Look for "data" in each line of the records, and copy the lines that have it.

- EXCERPTED RECORDS -
· · ·
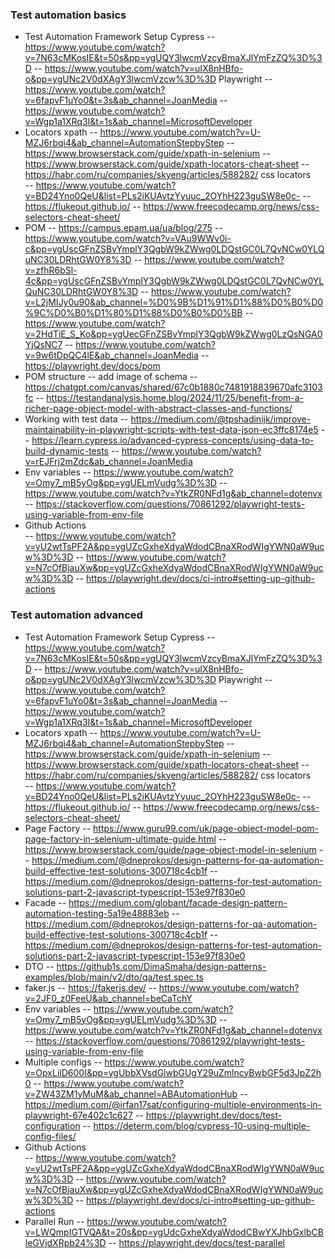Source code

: ### Test automation basics

- Test Automation Framework Setup
  Cypress
  -- https://www.youtube.com/watch?v=7N63cMKosIE&t=50s&pp=ygUQY3lwcmVzcyBmaXJlYmFzZQ%3D%3D
  -- https://www.youtube.com/watch?v=uIX8nHBfo-o&pp=ygUNc2V0dXAgY3lwcmVzcw%3D%3D
  Playwright
  -- https://www.youtube.com/watch?v=6fapvF1uYo0&t=3s&ab_channel=JoanMedia
  -- https://www.youtube.com/watch?v=Wgp1a1XRq3I&t=1s&ab_channel=MicrosoftDeveloper
- Locators
  xpath
  -- https://www.youtube.com/watch?v=U-MZJ6rbqi4&ab_channel=AutomationStepbyStep
  -- https://www.browserstack.com/guide/xpath-in-selenium
  -- https://www.browserstack.com/guide/xpath-locators-cheat-sheet
  -- https://habr.com/ru/companies/skyeng/articles/588282/
  css locators  
   -- https://www.youtube.com/watch?v=BD24Yno0QeU&list=PLs2iKUAvtzYyuuc_2OYhH223guSW8e0c-
  -- https://flukeout.github.io/
  -- https://www.freecodecamp.org/news/css-selectors-cheat-sheet/
- POM
  -- https://campus.epam.ua/ua/blog/275
  -- https://www.youtube.com/watch?v=VAu9WWv0i-c&pp=ygUscGFnZSBvYmplY3QgbW9kZWwg0LDQstGC0L7QvNCw0YLQuNC30LDRhtGW0Y8%3D
  -- https://www.youtube.com/watch?v=zfhR6bSl-4c&pp=ygUscGFnZSBvYmplY3QgbW9kZWwg0LDQstGC0L7QvNCw0YLQuNC30LDRhtGW0Y8%3D
  -- https://www.youtube.com/watch?v=L2jMIJy0u90&ab_channel=%D0%9B%D1%91%D1%88%D0%B0%D0%9C%D0%B0%D1%80%D1%88%D0%B0%D0%BB
  -- https://www.youtube.com/watch?v=2HdTiE_S_Ko&pp=ygUecGFnZSBvYmplY3QgbW9kZWwg0LzQsNGA0YjQsNC7
  -- https://www.youtube.com/watch?v=9w6tDpQC4lE&ab_channel=JoanMedia
  -- https://playwright.dev/docs/pom
- POM structure
  -- add image of schema
  -- https://chatgpt.com/canvas/shared/67c0b1880c7481918839670afc3103fc
  -- https://testandanalysis.home.blog/2024/11/25/benefit-from-a-richer-page-object-model-with-abstract-classes-and-functions/
- Working with test data
  -- https://medium.com/@tpshadinijk/improve-maintainability-in-playwright-scripts-with-test-data-json-ec3ffc8174e5
  -- https://learn.cypress.io/advanced-cypress-concepts/using-data-to-build-dynamic-tests
  -- https://www.youtube.com/watch?v=rEJFrj2mZdc&ab_channel=JoanMedia
- Env variables
  -- https://www.youtube.com/watch?v=Omy7_mB5yOg&pp=ygUELmVudg%3D%3D
  -- https://www.youtube.com/watch?v=YtkZR0NFd1g&ab_channel=dotenvx
  -- https://stackoverflow.com/questions/70861292/playwright-tests-using-variable-from-env-file
- Github Actions  
   -- https://www.youtube.com/watch?v=yU2wtTsPF2A&pp=ygUZcGxheXdyaWdodCBnaXRodWIgYWN0aW9ucw%3D%3D
  -- https://www.youtube.com/watch?v=N7cOfBjauXw&pp=ygUZcGxheXdyaWdodCBnaXRodWIgYWN0aW9ucw%3D%3D
  -- https://playwright.dev/docs/ci-intro#setting-up-github-actions

### Test automation advanced

- Test Automation Framework Setup
  Cypress
  -- https://www.youtube.com/watch?v=7N63cMKosIE&t=50s&pp=ygUQY3lwcmVzcyBmaXJlYmFzZQ%3D%3D
  -- https://www.youtube.com/watch?v=uIX8nHBfo-o&pp=ygUNc2V0dXAgY3lwcmVzcw%3D%3D
  Playwright
  -- https://www.youtube.com/watch?v=6fapvF1uYo0&t=3s&ab_channel=JoanMedia
  -- https://www.youtube.com/watch?v=Wgp1a1XRq3I&t=1s&ab_channel=MicrosoftDeveloper
- Locators
  xpath
  -- https://www.youtube.com/watch?v=U-MZJ6rbqi4&ab_channel=AutomationStepbyStep
  -- https://www.browserstack.com/guide/xpath-in-selenium
  -- https://www.browserstack.com/guide/xpath-locators-cheat-sheet
  -- https://habr.com/ru/companies/skyeng/articles/588282/
  css locators  
   -- https://www.youtube.com/watch?v=BD24Yno0QeU&list=PLs2iKUAvtzYyuuc_2OYhH223guSW8e0c-
  -- https://flukeout.github.io/
  -- https://www.freecodecamp.org/news/css-selectors-cheat-sheet/
- Page Factory
  -- https://www.guru99.com/uk/page-object-model-pom-page-factory-in-selenium-ultimate-guide.html
  -- https://www.browserstack.com/guide/page-object-model-in-selenium
  -- https://medium.com/@dneprokos/design-patterns-for-qa-automation-build-effective-test-solutions-300718c4cb1f
  -- https://medium.com/@dneprokos/design-patterns-for-test-automation-solutions-part-2-javascript-typescript-153e97f830e0
- Facade
  -- https://medium.com/globant/facade-design-pattern-automation-testing-5a19e48883eb
  -- https://medium.com/@dneprokos/design-patterns-for-qa-automation-build-effective-test-solutions-300718c4cb1f
  -- https://medium.com/@dneprokos/design-patterns-for-test-automation-solutions-part-2-javascript-typescript-153e97f830e0
- DTO
  -- https://github1s.com/DimaSmaha/design-patterns-examples/blob/main/v2/dto/qa/test.spec.ts
- faker.js
  -- https://fakerjs.dev/
  -- https://www.youtube.com/watch?v=2JF0_z0FeeU&ab_channel=beCaTchY
- Env variables
  -- https://www.youtube.com/watch?v=Omy7_mB5yOg&pp=ygUELmVudg%3D%3D
  -- https://www.youtube.com/watch?v=YtkZR0NFd1g&ab_channel=dotenvx
  -- https://stackoverflow.com/questions/70861292/playwright-tests-using-variable-from-env-file
- Multiple configs
  -- https://www.youtube.com/watch?v=OpxLilD600I&pp=ygUbbXVsdGlwbGUgY29uZmlncyBwbGF5d3JpZ2h0
  -- https://www.youtube.com/watch?v=ZW43ZM1yMuM&ab_channel=ABAutomationHub
  -- https://medium.com/@irfan17sat/configuring-multiple-environments-in-playwright-67e402c1c627
  -- https://playwright.dev/docs/test-configuration
  -- https://determ.com/blog/cypress-10-using-multiple-config-files/
- Github Actions  
   -- https://www.youtube.com/watch?v=yU2wtTsPF2A&pp=ygUZcGxheXdyaWdodCBnaXRodWIgYWN0aW9ucw%3D%3D
  -- https://www.youtube.com/watch?v=N7cOfBjauXw&pp=ygUZcGxheXdyaWdodCBnaXRodWIgYWN0aW9ucw%3D%3D
  -- https://playwright.dev/docs/ci-intro#setting-up-github-actions
- Parallel Run
  -- https://www.youtube.com/watch?v=LWQmpIGTVQA&t=20s&pp=ygUdcGxheXdyaWdodCBwYXJhbGxlbCBleGVjdXRpb24%3D
  -- https://playwright.dev/docs/test-parallel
· · ·
- EXERCISE OUTPUT -
- Working with test data
  -- https://medium.com/@tpshadinijk/improve-maintainability-in-playwright-scripts-with-test-data-json-ec3ffc8174e5
  -- https://learn.cypress.io/advanced-cypress-concepts/using-data-to-build-dynamic-tests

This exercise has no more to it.